Whitney

Hassler Whitney


Born: 23 March 1907 in New York, USA
Died: 10 May 1989 in Mount Dents Blanches, Switzerland




Hassler Whitney attended Yale University where he received his first degree in 1928, then continued to undertake mathematical research at the University of Harvard from where his doctorate was awarded in 1932. His doctorate was awarded for a dissertation The Coloring of Graphs written under Birkhoff's supervision.

He continued to work at Harvard, being an instructor in mathematics from 1930 until 1935, although the years 1931-33 were spent as a National Research Council Research Fellow. From 1935 he was promoted to assistant professor, then from 1940 associate professor. Harvard made him a full professor in 1946 and he held this professorship until he accepted an offer from the Institute for Advanced Study at Princeton of a chair in 1952.

Whitney's main work was in topology, particularly in the theory of manifolds. Continuing work started by Veblen and Henry Whitehead, Whitney produced fundamental work in differential topology in 1935.

Whitney also wrote on graph theory, in particular the colouring of graphs and chromatic polynomials. Other work on algebraic varieties and integration theory was important.
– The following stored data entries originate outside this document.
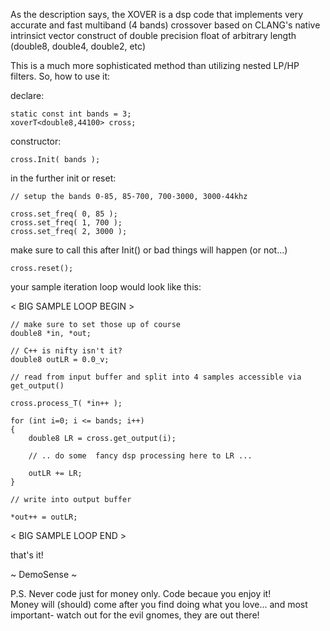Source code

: As the description says, the XOVER is a dsp code that implements 
very accurate and fast multiband (4 bands) crossover based on 
CLANG's native intrinsict vector construct of double precision float
of arbitrary length (double8, double4, double2, etc)

This is a much more sophisticated method than utilizing nested LP/HP filters.
So, how to use it:

declare:
    
    static const int bands = 3;
    xoverT<double8,44100> cross;

constructor:

    cross.Init( bands );
 
in the further init or reset:

    // setup the bands 0-85, 85-700, 700-3000, 3000-44khz

    cross.set_freq( 0, 85 );
    cross.set_freq( 1, 700 );
    cross.set_freq( 2, 3000 );

make sure to call this after Init() or bad things will happen (or not...)

    cross.reset();

your sample iteration loop would look like this:

< BIG SAMPLE LOOP BEGIN >

    // make sure to set those up of course
    double8 *in, *out; 

    // C++ is nifty isn't it?
    double8 outLR = 0.0_v;

    // read from input buffer and split into 4 samples accessible via get_output()

    cross.process_T( *in++ );

    for (int i=0; i <= bands; i++)
    {
        double8 LR = cross.get_output(i);

        // .. do some  fancy dsp processing here to LR ...
    
        outLR += LR;     
    }

    // write into output buffer

    *out++ = outLR;

< BIG SAMPLE LOOP END >

that's it!

~ DemoSense ~

P.S. Never code just for money only. Code becaue you enjoy it!  
Money will (should) come after you find doing what you love... and
most important- watch out for the evil gnomes, they are out there!

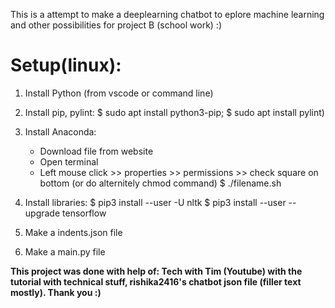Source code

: This is a attempt to make a deeplearning chatbot to eplore machine learning and other possibilities for project B (school work) :)

# Setup(linux):

1. Install Python (from vscode or command line)

2. Install pip, pylint:
    $ sudo apt install python3-pip; 
    $ sudo apt install pylint)

3. Install Anaconda:
    - Download file from website
    - Open terminal 
    - Left mouse click >> properties >> permissions >> check square on bottom (or do alternitely chmod command)
    $ ./filename.sh 

4. Install libraries:
  $ pip3 install --user -U nltk
  $ pip3 install --user --upgrade tensorflow
5. Make a indents.json file
6. Make a main.py file
  
  

  
  



















**This project was done with help of: Tech with Tim (Youtube) with the tutorial with technical stuff, rishika2416's chatbot json file (filler text mostly). 
Thank you :)**
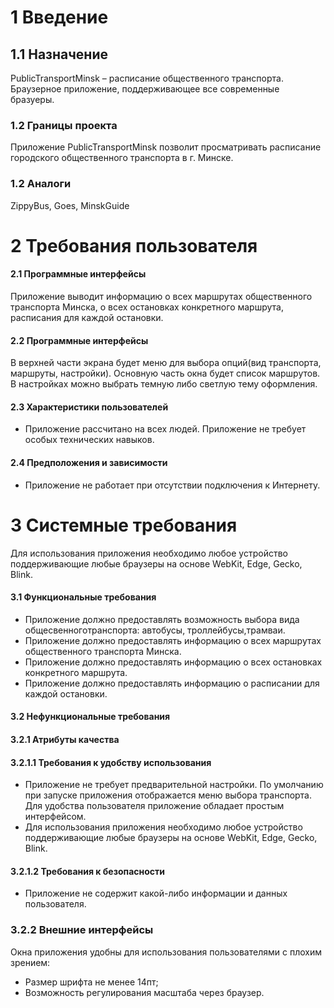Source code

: # 1 Введение
## 1.1 Назначение
PublicTransportMinsk – расписание общественного транспорта. Браузерное приложение, поддерживающее все современные бразуеры.
### 1.2 Границы проекта
Приложение PublicTransportMinsk позволит просматривать расписание городского общественного транспорта в г. Минске.
### 1.2 Аналоги
ZippyBus, Goes, MinskGuide
# 2 Требования пользователя
#### 2.1 Программные интерфейсы
Приложение выводит информацию  о всех маршрутах общественного транспорта Минска, о всех остановках конкретного маршрута, расписания для каждой остановки.
#### 2.2 Программные интерфейсы
В верхней части экрана будет меню для выбора опций(вид транспорта, маршруты, настройки). Основную часть окна будет список маршрутов. В настройках можно выбрать темную либо светлую тему оформления.
#### 2.3 Характеристики пользователей
* Приложение рассчитано на всех людей. Приложение не требует особых технических навыков.
#### 2.4 Предположения и зависимости
* Приложение не работает при отсутствии подключения к Интернету.
# 3 Системные требования 
Для использования приложения необходимо любое устройство поддерживающие любые браузеры на основе WebKit, Edge, Gecko, Blink.
#### 3.1 Функциональные требования
* Приложение должно предоставлять возможность выбора вида общесвенноготранспорта: автобусы, троллейбусы,трамваи.
* Приложение должно предоставлять информацию о всех маршрутах общественного транспорта Минска.
* Приложение должно предоставлять информацию о всех остановках конкретного маршрута.
* Приложение должно предоставлять информацию о расписании для каждой остановки.
#### 3.2 Нефункциональные требования
#### 3.2.1 Атрибуты качества
#### 3.2.1.1 Требования к удобству использования
* Приложение не требует предварительной настройки. По умолчанию при запуске приложения отображается меню выбора транспорта. Для удобства пользователя приложение обладает простым интерфейсом. 
*	Для использования приложения необходимо любое устройство поддерживающие любые браузеры на основе WebKit, Edge, Gecko, Blink.
#### 3.2.1.2 Требования к безопасности
* Приложение не содержит какой-либо информации и данных пользователя.
### 3.2.2 Внешние интерфейсы
Окна приложения удобны для использования пользователями с плохим зрением:
 * Размер шрифта не менее 14пт;
 * Возможность регулирования масштаба через браузер.
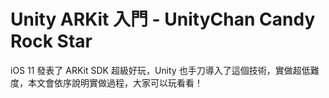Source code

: # Unity ARKit 入門 - UnityChan Candy Rock Star

iOS 11 發表了 ARKit SDK 超級好玩，Unity 也手刀導入了這個技術，實做超低難度，本文會依序說明實做過程，大家可以玩看看！

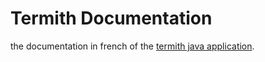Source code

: # Termith Documentation
the documentation in french of the [termith java application](https://github.com/simonmeoni/termith-java). 
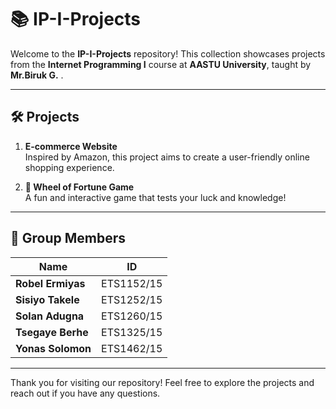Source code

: # 📚 IP-I-Projects

Welcome to the **IP-I-Projects** repository! This collection showcases projects from the **Internet Programming I** course at **AASTU University**, taught by **Mr.Biruk G.** .

---

## 🛠️ Projects

1. **E-commerce Website**  
   Inspired by Amazon, this project aims to create a user-friendly online shopping experience.

2. **🎡 Wheel of Fortune Game**  
   A fun and interactive game that tests your luck and knowledge!

---

## 👥 Group Members

| **Name**               | **ID**          |
|------------------------|-----------------|
| **Robel Ermiyas**      | ETS1152/15      |
| **Sisiyo Takele**      | ETS1252/15      |
| **Solan Adugna**       | ETS1260/15      |
| **Tsegaye Berhe**      | ETS1325/15      |
| **Yonas Solomon**      | ETS1462/15      |

---

Thank you for visiting our repository! Feel free to explore the projects and reach out if you have any questions.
Outside mathematical research Whitney contributed in many ways to his subject. He was chairman of the National Science Foundation mathematics panel from 1953 until 1956. He was editor of the American Journal of Mathematics from 1944 to 1949, then editor of Mathematical Reviews from 1949 until 1954.

Ulam writing about Whitney said:-

He was friendly, but rather taciturn - psychologically of a type one encounters in this
country more frequently than in central Europe - with wry humour, shyness but self-assurance, a probity which shines through, and a certain genius for persistent and deep follow-through in mathematics.

Princeton was to remain Whitney's base from 1952 until he retired in 1977. The year before he retired he was awarded the National Medal of Science. Then in 1983 he received the Wolf Prize and, two years later, the Steele Prize.